Publicado el 19 de junio de 2018

El poder de Medellín

El poder se concentra en Bogotá, pero para llegar a él hay que ganarse a Medellín y a toda Antioquia. Y para mantenerlo, anóteselo en letras de fuego señor presidente, hay que contentar a la región motor del país. Y no con las migajas sino con políticas audaces que satisfagan al que ha sido el principal feudo de otra abrumadora victoria del uribismo. No hace falta ser un lince para detectar que Antioquia tenía la llave de la Presidencia. Tampoco para asegurar que, a tenor de los resultados de la primera vuelta, su ciudad había decantado ya la segunda. Pero permítanme que, para una vez que acierto, recuerde aquí que el pasado 29 de mayo avancé que Duque tenía asegurada la victoria final salvo hecatombe. Y me da que, mientras viva Álvaro Uribe, por muchos años sea, las presidenciales se decantarán en función de la ventaja que saque el candidato uribista a su oponente en Antioquia.

Antes de abordar los principales retos que afronta Duque, quisiera analizar los resultados en las tres mayores sacas de votos del país. En Bogotá, Petro obtuvo el 53,35% de los votos, casi 1,9 millones de papeletas por las cerca de 1,5 millones de Duque (40,98%) y en Cali 446 mil electores optaron por Petro (53,08%) por los 352 mil que se decantaron por Duque (41,94%). Sin embargo, la victoria en Medellín del candidato uribista fue tan abrumadora que le sirvió para imponerse en el recuento final. Allí cosechó nada menos que 50 puntos porcentuales de distancia frente a su adversario izquierdista, un 72,15% de los votos (693 mil) por el 21,69% de los recontados en favor de Petro (208 mil). Más abrumadora aún fue la victoria en todo el departamento. Duque se llevó el 72,53% (más de 1,8 millones de votos) por el escaso 21,97% de Petro (558 mil papeletas).

En el conjunto del país, Duque ha logrado 2,3 millones de votos por encima de su oponente. Casi 1,3 millones de votos de esa ventaja la ha conseguido en Antioquia, más de la mitad.

Dicho esto, hay varios asuntos que hacen de esta elección un acontecimiento apasionante. El primero, es que Petro ejercerá de jefe de la oposición con un probable gobierno en la sombra capaz de apretar a Duque en los temas relevantes. Entre ellos, la reformulación de los acuerdos de paz. A nadie le interesa volver a la casilla de salida, pero la mayoría del país pide que no se den concesiones a los pistoleros y que se dignifique a las víctimas. Así debe ser y Duque tiene suficiente ventaja electoral como para poner en práctica sus promesas. La máxima del uribismo “mano dura, corazón grande” es lo que exige Colombia por mucho que Petro quiera hacer valer sus 8 millones de votos. Sin embargo, hará bien el nuevo presidente en escuchar al líder de la oposición en cuestiones como la excesiva dependencia de las exportaciones de materias primas y, en particular, afrontar la progresiva descarbonización del país. Este fenómeno global avanza a pasos gigantescos, como demuestra la cuota impuesta por la Unión Europea a todos sus socios para que la producción de energía renovable alcance el 32% del total en 2030. El fin del carbón y de las gasolinas es un hecho, al menos a la escala actual, y Colombia debe abordarla.

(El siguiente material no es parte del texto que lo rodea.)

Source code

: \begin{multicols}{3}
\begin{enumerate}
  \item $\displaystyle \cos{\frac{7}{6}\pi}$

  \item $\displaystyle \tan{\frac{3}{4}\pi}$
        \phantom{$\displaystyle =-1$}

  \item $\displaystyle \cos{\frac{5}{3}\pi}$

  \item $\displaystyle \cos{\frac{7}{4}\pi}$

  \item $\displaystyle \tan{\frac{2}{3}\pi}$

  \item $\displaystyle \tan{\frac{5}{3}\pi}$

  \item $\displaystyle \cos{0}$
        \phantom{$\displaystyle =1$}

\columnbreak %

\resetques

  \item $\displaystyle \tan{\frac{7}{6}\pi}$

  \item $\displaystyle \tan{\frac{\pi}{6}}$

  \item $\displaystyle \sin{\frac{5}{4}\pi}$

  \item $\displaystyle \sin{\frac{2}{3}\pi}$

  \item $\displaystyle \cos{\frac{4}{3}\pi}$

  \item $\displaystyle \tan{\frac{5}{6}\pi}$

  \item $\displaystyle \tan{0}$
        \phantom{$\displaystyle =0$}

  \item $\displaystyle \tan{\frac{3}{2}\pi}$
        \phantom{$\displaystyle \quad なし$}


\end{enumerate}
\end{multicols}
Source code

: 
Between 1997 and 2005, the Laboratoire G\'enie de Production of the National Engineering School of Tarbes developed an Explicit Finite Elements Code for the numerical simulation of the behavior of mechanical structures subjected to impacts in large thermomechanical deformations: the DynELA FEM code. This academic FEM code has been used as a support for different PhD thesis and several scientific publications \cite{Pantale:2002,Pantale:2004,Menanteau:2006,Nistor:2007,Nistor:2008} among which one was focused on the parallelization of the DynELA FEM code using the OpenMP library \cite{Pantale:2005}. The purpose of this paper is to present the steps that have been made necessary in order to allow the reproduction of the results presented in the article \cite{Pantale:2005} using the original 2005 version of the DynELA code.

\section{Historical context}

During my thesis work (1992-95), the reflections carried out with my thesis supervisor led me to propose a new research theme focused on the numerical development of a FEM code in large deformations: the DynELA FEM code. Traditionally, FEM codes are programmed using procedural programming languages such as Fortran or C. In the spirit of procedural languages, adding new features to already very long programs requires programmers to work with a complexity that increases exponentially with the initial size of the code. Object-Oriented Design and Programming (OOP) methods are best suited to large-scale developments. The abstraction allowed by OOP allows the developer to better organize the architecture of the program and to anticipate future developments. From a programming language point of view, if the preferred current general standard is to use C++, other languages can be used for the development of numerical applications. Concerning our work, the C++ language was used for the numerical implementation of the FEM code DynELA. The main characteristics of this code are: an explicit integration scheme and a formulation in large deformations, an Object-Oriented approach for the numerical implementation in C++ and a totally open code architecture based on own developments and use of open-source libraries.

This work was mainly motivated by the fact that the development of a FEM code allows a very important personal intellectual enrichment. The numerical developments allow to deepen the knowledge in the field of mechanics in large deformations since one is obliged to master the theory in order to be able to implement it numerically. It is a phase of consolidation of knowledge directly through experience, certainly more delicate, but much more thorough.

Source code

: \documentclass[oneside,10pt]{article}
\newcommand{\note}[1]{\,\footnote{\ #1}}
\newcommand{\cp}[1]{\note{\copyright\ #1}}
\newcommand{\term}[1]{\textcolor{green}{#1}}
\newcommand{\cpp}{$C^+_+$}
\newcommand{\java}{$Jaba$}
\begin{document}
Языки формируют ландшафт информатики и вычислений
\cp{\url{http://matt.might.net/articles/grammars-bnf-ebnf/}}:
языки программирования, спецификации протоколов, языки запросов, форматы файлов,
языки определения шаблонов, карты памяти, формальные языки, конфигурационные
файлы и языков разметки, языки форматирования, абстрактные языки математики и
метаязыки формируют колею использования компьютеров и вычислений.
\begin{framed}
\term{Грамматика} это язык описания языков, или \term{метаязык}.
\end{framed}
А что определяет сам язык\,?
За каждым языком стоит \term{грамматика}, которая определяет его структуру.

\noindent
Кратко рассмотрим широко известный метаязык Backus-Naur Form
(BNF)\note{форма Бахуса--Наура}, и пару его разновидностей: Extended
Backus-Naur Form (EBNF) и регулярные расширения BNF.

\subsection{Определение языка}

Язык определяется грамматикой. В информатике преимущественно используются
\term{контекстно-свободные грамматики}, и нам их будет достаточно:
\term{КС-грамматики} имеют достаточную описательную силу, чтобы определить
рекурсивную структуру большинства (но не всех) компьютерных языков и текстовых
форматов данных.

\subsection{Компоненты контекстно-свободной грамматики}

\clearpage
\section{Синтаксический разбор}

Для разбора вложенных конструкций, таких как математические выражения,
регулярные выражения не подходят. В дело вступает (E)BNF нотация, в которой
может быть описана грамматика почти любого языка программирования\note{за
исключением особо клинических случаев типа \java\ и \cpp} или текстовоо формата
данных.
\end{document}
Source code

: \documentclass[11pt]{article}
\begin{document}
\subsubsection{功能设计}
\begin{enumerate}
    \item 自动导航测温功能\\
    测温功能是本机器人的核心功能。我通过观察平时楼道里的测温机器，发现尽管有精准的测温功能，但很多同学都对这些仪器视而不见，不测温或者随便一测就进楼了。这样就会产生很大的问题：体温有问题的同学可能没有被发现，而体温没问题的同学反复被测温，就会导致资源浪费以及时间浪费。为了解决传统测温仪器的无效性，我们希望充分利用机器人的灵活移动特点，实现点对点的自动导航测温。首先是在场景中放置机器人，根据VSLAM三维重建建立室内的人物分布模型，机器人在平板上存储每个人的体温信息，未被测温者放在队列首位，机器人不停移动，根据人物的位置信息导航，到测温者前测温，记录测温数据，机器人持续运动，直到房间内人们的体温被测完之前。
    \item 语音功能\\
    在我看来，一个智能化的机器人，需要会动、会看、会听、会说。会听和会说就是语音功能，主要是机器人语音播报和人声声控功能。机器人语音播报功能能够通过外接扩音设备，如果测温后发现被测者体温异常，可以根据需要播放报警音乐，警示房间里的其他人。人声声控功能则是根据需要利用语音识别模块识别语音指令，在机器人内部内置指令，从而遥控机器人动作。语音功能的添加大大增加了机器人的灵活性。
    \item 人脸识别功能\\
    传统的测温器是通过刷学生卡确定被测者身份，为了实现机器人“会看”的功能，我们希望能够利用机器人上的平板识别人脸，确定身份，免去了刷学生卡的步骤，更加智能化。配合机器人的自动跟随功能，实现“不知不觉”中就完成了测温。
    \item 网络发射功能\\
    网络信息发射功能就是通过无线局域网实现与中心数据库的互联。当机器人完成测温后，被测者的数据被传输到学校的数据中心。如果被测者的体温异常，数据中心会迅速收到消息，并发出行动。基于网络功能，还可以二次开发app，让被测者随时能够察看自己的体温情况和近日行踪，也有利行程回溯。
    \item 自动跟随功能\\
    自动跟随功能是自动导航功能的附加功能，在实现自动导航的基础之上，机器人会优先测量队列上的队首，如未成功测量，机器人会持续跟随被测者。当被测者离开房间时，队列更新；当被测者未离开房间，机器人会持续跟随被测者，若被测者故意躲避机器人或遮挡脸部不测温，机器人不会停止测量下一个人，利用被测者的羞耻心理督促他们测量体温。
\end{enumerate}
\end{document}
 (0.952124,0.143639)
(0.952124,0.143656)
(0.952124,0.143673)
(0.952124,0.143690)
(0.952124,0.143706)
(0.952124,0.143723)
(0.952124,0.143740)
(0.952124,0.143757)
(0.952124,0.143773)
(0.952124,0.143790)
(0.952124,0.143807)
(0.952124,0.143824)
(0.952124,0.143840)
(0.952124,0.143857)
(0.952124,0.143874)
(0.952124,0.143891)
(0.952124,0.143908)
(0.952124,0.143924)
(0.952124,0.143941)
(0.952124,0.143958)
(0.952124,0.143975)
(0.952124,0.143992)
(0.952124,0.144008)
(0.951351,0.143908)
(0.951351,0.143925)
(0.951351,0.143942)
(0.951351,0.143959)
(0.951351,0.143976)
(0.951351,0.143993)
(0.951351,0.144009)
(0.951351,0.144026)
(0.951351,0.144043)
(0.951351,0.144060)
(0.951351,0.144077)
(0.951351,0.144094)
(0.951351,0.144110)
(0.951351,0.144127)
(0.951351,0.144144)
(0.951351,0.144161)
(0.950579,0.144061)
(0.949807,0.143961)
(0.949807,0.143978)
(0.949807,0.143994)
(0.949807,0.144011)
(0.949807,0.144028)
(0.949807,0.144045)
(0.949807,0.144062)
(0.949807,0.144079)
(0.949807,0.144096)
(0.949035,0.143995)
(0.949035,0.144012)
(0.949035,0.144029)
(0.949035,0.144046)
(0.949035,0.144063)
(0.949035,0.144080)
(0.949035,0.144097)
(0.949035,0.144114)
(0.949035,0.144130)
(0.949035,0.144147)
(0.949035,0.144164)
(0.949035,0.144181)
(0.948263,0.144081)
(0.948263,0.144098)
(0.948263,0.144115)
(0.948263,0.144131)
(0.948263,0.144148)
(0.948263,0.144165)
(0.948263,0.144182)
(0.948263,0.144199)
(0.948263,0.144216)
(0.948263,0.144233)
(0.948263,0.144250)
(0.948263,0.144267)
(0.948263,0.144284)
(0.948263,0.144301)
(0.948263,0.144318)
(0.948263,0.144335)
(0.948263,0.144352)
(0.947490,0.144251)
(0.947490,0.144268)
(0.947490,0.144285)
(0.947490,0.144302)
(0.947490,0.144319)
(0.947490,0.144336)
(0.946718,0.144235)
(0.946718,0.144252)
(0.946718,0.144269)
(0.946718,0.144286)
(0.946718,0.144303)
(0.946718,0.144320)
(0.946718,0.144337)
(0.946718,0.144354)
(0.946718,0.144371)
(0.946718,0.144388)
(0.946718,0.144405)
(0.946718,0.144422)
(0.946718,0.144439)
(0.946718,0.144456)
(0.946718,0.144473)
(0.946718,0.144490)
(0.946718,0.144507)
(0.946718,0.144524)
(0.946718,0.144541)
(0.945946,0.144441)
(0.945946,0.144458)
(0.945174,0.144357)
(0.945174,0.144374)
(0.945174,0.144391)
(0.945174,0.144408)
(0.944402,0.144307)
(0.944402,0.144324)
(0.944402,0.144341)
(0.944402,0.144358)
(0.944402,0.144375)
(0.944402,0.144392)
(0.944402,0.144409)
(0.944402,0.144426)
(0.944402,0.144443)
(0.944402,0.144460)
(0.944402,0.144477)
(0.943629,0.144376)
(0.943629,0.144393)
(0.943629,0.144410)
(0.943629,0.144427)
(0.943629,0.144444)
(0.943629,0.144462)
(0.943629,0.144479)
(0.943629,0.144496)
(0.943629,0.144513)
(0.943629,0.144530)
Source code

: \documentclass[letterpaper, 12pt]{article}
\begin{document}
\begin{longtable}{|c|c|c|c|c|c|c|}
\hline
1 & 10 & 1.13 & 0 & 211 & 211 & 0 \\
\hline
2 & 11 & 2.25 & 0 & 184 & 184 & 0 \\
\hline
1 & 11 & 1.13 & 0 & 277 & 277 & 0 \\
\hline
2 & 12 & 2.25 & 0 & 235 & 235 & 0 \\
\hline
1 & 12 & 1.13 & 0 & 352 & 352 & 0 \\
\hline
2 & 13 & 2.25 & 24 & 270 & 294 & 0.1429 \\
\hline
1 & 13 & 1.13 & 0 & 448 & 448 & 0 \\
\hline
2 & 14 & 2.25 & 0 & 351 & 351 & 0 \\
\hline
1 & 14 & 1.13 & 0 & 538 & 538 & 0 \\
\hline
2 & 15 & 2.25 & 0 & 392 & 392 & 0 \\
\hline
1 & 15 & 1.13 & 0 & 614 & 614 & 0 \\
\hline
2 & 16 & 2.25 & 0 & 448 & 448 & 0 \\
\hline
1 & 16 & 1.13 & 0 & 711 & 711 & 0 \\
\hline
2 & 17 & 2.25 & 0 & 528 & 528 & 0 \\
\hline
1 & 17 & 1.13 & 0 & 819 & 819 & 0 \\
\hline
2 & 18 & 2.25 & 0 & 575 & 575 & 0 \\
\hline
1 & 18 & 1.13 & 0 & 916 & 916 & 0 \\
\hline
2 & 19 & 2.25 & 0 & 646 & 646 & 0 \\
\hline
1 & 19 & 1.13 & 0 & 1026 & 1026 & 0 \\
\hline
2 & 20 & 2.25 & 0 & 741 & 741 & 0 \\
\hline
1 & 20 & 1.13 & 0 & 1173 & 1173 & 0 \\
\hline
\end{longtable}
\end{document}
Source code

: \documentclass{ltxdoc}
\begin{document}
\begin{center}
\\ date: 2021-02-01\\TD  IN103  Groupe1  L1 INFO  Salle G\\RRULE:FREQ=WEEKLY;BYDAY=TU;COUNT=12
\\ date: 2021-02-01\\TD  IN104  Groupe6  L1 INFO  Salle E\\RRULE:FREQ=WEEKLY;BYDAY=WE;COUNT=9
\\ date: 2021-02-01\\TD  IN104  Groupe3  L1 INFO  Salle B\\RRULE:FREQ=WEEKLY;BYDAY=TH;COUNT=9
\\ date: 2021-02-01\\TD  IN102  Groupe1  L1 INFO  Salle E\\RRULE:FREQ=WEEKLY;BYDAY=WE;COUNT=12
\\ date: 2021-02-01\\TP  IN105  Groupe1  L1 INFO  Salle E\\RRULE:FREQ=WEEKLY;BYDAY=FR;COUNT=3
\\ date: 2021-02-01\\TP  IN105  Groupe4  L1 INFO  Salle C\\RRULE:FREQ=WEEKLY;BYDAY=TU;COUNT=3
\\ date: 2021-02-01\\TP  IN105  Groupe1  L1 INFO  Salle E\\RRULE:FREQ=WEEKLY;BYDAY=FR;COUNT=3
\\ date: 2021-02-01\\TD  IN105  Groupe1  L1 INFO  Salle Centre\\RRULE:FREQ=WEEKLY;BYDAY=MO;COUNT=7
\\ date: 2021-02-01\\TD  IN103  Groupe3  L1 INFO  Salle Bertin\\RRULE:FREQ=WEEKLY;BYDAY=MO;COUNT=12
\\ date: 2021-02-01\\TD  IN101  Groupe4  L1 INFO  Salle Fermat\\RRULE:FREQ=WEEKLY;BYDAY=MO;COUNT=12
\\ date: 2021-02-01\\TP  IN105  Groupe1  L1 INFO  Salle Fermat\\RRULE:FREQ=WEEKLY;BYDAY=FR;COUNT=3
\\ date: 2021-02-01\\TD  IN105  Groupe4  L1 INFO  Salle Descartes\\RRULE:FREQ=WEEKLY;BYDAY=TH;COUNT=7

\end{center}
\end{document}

Es cierto que las ventas de hulla, coque y briquetas creció un 59,3% el pasado año respecto al precedente y que la exportación de petróleo crudo y otros productos extractivos aumentó un 32,4% y fue la que mayores ingresos dejó, pero la tendencia mundial obliga al país a la transición.

Colombia dispone de recursos suficientes para convertirse en la Corea del continente, y emular la vertiginosa transición de una economía agrícola y extractiva a otra en la que la tecnología y los servicios ganen peso.

Para eso es necesario un gran pacto con la oposición en materia de educación y empleo, conceptos ligados. Y otro gran acuerdo para frenar a las bacrim, la mayor amenaza.

Grandes retos, señor presidente. Buena suerte y no olvide por el camino quién le ha aupado al poder.